Sebagai anggota konsorsium BUMN yang akan membentuk Indonesia Battery Corporation, Pahala mengatakan, aset utama Pertamina ialah SPBU dan aset lain. Pertamina juga memiliki anak usaha, Pertamina Power Indonesia, yang fokus pada energi baru terbarukan (EBT).
"(Industri baterai kendaraan listrik) Ini akan jadi game changer buat Indonesia masa depan dan kita punya kesempatan membangun industri yang terintegrasi, jangan sampai kesempatan emas ini terlewatkan," ungkap Pahala.

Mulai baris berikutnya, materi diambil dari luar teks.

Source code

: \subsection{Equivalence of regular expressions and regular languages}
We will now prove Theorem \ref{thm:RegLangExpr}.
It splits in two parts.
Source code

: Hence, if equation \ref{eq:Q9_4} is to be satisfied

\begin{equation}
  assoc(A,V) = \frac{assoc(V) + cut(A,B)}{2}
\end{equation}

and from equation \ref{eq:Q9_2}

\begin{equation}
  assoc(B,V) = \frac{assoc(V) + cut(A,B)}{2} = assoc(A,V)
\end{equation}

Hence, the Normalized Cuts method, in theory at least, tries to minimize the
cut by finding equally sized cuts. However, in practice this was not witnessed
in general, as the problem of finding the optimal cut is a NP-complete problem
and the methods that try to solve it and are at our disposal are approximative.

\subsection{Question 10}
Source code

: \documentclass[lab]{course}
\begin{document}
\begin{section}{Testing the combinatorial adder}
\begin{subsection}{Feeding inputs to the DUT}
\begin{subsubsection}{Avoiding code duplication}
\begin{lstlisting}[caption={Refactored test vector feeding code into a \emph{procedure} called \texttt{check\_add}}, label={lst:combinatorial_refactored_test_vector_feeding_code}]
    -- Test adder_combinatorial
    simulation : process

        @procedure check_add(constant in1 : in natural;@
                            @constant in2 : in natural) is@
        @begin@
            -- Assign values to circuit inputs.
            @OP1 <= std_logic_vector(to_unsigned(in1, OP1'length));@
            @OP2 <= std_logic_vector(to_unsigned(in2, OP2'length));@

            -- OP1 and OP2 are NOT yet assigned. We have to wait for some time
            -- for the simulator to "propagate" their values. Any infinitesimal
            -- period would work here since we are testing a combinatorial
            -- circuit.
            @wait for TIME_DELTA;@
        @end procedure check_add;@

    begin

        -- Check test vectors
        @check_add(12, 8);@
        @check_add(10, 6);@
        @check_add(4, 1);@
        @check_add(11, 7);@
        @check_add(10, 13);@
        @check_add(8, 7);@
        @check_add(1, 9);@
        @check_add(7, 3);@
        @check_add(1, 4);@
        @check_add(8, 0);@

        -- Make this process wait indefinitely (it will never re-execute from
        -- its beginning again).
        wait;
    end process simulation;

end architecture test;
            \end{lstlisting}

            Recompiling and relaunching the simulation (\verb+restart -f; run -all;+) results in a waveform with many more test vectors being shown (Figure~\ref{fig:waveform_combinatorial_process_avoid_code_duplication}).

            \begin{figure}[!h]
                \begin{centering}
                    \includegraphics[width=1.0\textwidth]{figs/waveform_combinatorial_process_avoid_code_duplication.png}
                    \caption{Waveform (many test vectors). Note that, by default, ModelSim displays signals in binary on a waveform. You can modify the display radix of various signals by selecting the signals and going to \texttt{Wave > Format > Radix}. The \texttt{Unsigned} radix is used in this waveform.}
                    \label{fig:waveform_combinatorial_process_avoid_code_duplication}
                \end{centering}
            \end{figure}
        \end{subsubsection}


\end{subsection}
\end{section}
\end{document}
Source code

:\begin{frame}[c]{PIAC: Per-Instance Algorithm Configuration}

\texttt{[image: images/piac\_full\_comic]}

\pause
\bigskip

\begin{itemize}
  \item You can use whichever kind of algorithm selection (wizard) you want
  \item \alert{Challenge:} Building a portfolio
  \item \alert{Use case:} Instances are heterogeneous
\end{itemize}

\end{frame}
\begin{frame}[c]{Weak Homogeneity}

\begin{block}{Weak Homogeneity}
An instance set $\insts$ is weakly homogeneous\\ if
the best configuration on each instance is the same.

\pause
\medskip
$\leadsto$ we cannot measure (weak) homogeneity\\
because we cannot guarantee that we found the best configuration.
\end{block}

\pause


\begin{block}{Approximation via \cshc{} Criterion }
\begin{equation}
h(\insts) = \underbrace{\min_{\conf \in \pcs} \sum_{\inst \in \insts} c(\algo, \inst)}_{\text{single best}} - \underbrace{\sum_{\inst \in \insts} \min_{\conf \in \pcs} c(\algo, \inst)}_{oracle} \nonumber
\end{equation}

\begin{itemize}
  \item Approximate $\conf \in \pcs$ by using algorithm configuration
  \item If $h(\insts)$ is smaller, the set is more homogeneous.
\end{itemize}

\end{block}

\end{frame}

Pahala menilai pola kemitraan dengan negara lain juga menjadi upaya Indonesia menuju pemain rantai pasok kelas dunia. Selain diskusi dengan perusahaan kendaraan listrik asal AS, Tesla, kata Pahala, Indonesia juga masih membuka pintu kerja sama dengan produsen kendaraan listrik dunia, mulai dari China, Jepang, hingga Korea Selatan (Korsel). Menurut Pahala, kerja sama yang dilakukan Indonesia bisa saja terjadi terhadap banyak perusahaan luar negeri mengingat banyaknya potensi dalam setiap rantai pasok baterai kendaraan listrik, mulai dari pertambangan, pembuatan smelting, refinery, battery cell, motor, hingga recycling.
"Bisa main (kerja sama) dengan Tesla misal di ujungnya, dengan yang lain di sisi lain, masih sangat awal, tentu kita buka kesempatan kepada semua bisa partisipasi, siapa yang beri value paling baik buat kita dan mereka bersedia bangun fasilitas yang end to end di Indonesia, itu yang kita undang," lanjut Pahala.
Pahala menyebut kendaraan motor merupakan kendaraan listrik yang lebih visibel untuk saat ini. Pahala mencontohkan produk motor listrik PT Wijaya Karya (Persero), Gesit, saat ini dibanderol dengan harga Rp 27 juta atau selisih Rp 7 juta dibandingkan rata-rata motor BBM. Pahala menilai harga Gesit dapat lebih murah dengan adanya dukungan dari berbagai kementerian dan lembaga berupa insentif dari sisi pajak motor, pelat nomor, hingga TKDN.